In their controversy with Rome Lutherans held that the Church did not exist merely in participation of external rites, but chiefly in the possession of the inward life, the heavenly gifts.  As yet the kingdom of Christ is not revealed, and the visible Church is a corpus mixtum.  Thus the Apologia distinguishes clearly between the ecclesia proprie et large dicta (church in the proper and church in the wider sense of the term).

Nevertheless this Kingdom of Christ has a visible existence.  “We are not dreaming of a Platonic commonwealth,” says the Apologia, “for it has external marks, the preaching of the pure Gospel and the administration of the sacraments.”  And this Church is the “pillar and ground of the truth,” for she is built upon the true foundation, Christ, and upon this foundation Christians are built up.
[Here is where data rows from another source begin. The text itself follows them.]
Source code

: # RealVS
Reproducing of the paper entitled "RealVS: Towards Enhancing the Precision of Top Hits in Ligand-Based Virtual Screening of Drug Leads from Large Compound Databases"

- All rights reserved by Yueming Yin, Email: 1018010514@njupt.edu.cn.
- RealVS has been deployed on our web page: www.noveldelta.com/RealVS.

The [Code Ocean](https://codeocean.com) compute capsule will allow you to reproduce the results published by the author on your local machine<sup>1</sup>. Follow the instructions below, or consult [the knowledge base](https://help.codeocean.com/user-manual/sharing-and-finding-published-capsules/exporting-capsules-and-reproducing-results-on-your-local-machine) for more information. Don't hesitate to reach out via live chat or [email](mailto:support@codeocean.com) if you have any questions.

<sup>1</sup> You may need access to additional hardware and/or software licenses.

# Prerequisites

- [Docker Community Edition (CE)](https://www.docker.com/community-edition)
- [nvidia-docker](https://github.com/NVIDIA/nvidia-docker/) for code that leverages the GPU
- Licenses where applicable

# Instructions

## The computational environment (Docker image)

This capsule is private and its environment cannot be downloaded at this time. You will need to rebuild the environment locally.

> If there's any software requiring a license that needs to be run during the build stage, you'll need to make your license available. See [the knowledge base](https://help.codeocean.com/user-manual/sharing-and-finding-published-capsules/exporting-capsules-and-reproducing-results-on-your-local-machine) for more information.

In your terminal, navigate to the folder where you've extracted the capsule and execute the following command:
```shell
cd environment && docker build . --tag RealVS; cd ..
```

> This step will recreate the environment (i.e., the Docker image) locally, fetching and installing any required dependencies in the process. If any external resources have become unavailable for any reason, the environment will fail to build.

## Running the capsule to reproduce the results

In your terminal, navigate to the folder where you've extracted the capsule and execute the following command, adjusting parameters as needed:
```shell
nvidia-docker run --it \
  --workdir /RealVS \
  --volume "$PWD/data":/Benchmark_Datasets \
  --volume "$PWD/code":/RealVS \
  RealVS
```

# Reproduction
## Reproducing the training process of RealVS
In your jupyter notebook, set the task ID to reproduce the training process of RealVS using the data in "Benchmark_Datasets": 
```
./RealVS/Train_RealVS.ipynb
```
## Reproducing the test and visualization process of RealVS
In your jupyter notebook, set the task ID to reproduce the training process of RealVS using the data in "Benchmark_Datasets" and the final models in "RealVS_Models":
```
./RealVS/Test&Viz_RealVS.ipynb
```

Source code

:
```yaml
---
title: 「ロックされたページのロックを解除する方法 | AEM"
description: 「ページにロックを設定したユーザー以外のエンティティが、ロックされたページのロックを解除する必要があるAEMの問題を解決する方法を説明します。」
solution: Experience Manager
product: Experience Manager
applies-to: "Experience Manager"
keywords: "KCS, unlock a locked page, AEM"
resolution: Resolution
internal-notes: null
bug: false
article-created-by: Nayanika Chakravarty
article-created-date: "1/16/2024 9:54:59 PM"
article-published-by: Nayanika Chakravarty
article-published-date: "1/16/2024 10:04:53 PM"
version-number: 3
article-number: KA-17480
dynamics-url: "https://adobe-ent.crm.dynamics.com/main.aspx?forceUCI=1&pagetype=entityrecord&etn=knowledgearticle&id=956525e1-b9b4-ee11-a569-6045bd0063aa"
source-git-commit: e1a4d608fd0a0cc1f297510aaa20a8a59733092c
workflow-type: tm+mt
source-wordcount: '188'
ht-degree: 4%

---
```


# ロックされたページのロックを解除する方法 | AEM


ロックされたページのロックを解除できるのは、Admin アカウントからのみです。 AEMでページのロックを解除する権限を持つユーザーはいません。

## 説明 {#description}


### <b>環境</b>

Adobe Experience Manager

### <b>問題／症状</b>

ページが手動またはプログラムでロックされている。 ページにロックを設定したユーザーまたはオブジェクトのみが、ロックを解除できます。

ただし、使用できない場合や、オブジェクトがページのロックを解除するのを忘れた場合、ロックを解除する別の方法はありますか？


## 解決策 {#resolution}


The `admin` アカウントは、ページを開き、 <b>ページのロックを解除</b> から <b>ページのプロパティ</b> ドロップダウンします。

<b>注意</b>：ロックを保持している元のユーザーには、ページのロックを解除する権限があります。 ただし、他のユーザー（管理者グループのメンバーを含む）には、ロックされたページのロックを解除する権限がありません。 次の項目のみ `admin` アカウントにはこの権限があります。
Subsequently, in his Loci, Melanchthon developed still further the idea of the Church as an institutum.  This may have been because of the fanatics, or it may have been because of his entire disposition as a teacher and pedagogue.  Followed as he was in support of his views by the dogmaticians, the Lutheran Church acquired that distinctive character which has marked her history as an educating and training force.  This position is still further explained from the fact that the Lutherans, unlike the Reformed, were placed in charge of nations and peoples, and had to be responsible for their Christian guidance and training.  As a national church, her relations to the people were different from those of the Reformed, who, on the continent, existed mainly in smaller communities and congregations where it was comparatively easy to enforce church discipline.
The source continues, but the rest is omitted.